Scott Univer, general counsel for U.S.-based audit firm WeiserMazars, says the Big 4 names in China all were originally organized as joint ventures between Chinese firms and the international audit firms. “Now they are moving to these national partnership structures, and other firms have said publicly that they are amenable to that as well,” he says. He expects all major firms will move away from their joint venture arrangements as those agreements expire over the next few years.

Along the second tier of international firms, like BDO, firms are organized more through partnerships than through ownership structures, says Lee Graul, a partner with BDO USA. “We don't invest in member firms at all,” he says. “They join us through an unpaid membership in our international partnership.” So the Chinese order to localize firms isn't a great concern to BDO, but the firm still feels the pressure associated with regulatory tension.

—Tammy Whitehouse

The Big 4's Response

In the meantime, it appears audit firms are beginning to reorganize operations and take other measures to try to continue operating in a way that satisfies regulators in both countries. In response to recent events, BDO is making some changes to how its audit work originating in China is completed, says Lee Graul, a partner with BDO USA. For Chinese companies that are listed in the United States, BDO employs some Chinese-born auditors in the United States who go to China to review audit work and assure it complies with U.S. standards. “It's the same as doing a work paper review of our own partners in the United States,” he says.

Graul says his firm debates internally whether to even continue providing such audit services because the risk has skyrocketed in the past several months with numerous Chinese companies flagged for accounting problems.

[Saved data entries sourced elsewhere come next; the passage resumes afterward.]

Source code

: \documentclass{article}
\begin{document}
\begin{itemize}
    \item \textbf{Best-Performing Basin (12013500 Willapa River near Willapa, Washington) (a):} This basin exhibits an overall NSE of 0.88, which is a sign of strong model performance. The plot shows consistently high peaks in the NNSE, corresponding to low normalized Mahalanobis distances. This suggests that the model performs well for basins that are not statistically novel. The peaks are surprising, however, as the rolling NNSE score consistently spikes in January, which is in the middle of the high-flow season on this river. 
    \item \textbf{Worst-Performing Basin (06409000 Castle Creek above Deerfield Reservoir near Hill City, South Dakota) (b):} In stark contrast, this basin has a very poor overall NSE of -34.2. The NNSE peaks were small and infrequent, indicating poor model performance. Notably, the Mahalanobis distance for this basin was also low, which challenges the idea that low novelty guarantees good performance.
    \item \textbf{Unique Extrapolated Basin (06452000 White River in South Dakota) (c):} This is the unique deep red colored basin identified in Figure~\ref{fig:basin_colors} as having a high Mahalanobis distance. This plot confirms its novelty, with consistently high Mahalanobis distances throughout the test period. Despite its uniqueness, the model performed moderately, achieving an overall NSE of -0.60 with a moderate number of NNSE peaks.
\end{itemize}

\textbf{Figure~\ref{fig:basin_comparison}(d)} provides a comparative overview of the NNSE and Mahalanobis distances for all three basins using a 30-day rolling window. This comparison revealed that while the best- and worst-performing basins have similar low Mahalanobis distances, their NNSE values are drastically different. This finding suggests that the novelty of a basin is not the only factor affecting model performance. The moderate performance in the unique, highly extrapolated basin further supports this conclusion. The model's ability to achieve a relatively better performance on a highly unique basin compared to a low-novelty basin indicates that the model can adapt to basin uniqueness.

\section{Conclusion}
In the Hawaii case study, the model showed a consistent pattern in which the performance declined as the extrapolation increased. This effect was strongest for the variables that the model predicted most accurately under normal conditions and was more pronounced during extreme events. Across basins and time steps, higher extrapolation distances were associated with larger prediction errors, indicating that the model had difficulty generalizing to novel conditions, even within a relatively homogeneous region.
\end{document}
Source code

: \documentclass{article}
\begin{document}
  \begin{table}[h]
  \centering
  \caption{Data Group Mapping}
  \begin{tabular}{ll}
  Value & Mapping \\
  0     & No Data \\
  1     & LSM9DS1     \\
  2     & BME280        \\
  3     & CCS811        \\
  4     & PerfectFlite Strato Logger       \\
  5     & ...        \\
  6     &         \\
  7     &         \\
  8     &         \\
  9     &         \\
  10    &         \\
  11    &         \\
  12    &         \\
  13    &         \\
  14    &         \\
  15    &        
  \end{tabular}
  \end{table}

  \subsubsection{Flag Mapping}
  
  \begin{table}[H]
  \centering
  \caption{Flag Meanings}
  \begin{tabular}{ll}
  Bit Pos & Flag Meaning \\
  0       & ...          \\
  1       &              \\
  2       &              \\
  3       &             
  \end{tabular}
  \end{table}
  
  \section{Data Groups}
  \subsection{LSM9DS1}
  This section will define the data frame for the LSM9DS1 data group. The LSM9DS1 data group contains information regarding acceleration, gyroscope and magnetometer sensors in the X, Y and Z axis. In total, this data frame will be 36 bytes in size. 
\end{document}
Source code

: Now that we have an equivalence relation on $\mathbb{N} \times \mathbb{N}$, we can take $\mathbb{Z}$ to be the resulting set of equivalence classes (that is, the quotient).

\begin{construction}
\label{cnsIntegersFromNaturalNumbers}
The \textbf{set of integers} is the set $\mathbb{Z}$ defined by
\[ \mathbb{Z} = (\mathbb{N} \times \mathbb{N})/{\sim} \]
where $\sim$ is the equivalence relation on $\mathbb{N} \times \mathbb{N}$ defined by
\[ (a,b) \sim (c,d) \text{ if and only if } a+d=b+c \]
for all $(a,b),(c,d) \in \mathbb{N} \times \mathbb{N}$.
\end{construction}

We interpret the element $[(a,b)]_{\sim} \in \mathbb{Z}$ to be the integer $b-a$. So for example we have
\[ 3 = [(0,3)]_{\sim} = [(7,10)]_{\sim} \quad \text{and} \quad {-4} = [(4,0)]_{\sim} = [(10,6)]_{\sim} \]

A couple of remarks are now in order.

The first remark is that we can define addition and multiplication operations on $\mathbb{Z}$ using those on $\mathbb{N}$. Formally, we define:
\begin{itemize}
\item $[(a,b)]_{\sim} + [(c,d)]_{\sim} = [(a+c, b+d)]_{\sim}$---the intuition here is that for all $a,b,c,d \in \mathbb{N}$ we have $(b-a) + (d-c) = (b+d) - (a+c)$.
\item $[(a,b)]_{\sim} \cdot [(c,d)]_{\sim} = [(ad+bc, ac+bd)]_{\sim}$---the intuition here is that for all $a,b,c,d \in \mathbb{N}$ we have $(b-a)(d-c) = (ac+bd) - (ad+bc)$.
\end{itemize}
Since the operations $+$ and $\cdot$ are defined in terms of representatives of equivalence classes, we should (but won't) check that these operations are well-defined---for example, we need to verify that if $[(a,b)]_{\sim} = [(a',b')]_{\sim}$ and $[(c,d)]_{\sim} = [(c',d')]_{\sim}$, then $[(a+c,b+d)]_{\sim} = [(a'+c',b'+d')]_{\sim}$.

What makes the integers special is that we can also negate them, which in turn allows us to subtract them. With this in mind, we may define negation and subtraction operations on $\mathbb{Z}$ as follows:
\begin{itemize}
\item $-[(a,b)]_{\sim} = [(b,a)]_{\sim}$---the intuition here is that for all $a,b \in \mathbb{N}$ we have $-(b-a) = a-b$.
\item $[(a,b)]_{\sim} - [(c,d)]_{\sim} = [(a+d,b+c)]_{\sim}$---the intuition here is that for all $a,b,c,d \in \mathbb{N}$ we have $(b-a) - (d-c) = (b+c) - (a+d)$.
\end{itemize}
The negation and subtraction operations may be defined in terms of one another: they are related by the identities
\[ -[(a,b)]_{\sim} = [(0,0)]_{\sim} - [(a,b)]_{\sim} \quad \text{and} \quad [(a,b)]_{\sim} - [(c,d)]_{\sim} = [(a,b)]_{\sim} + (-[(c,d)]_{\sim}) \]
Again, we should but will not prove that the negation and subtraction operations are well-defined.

To address the risk, the firm requires U.S. partners and senior managers travel to China, participate in audit planning and supervision, and review engagements carefully to assure the audit meets standards.

The approach is a little different for U.S.-based public companies with operations in China or any other foreign country, Graul says. “In that situation, we send them a program that tells them what they're supposed to do and how they're supposed to do it,” he says. “A senior manager has to visit that country and make sure that what we thought was being done was actually done.”

Because China will not allow work papers to leave the country, U.S.-based auditors have begun  documenting what they see in those work papers in a memo so they have something to show to regulators if the audit is ever called up for inspection, Graul says. “We can't provide the work papers so that becomes the basis for our audit opinion,” he says.

It sounds a bit like an approach suggested by Huber, who says audit firms can use liaisons from U.S. national offices to coordinate and review audit work in a way that manages the technical issues and mitigates the risks of non-compliance with both countries' laws. “Our understanding is that firms are trying to use liaisons and national office personnel who understand PCAOB requirements so they can fulfill their obligations in the Unites States and not run afoul of Chinese secrecy and privacy statutes,” he says. “I would think that will vary among the firms. This idea of how to balance U.S. requirements and Chinese statutes in the current environment is not something that has long-standing practice.”

Gillis says companies operating in China today should consider the risk of losing their audit services for those Chinese operations if the United States and China can't soon iron out their differences. “Everyone is aware of the risk, and there's no easy way to mitigate it,” he says.

Univer believes the United States won't allow the conflict to escalate to the point where an entire country's auditors will be kicked out of U.S. markets, and Chinese authorities won't want to reach that point either. “It's really in everyone's best interests to find a compromise that works,” he says.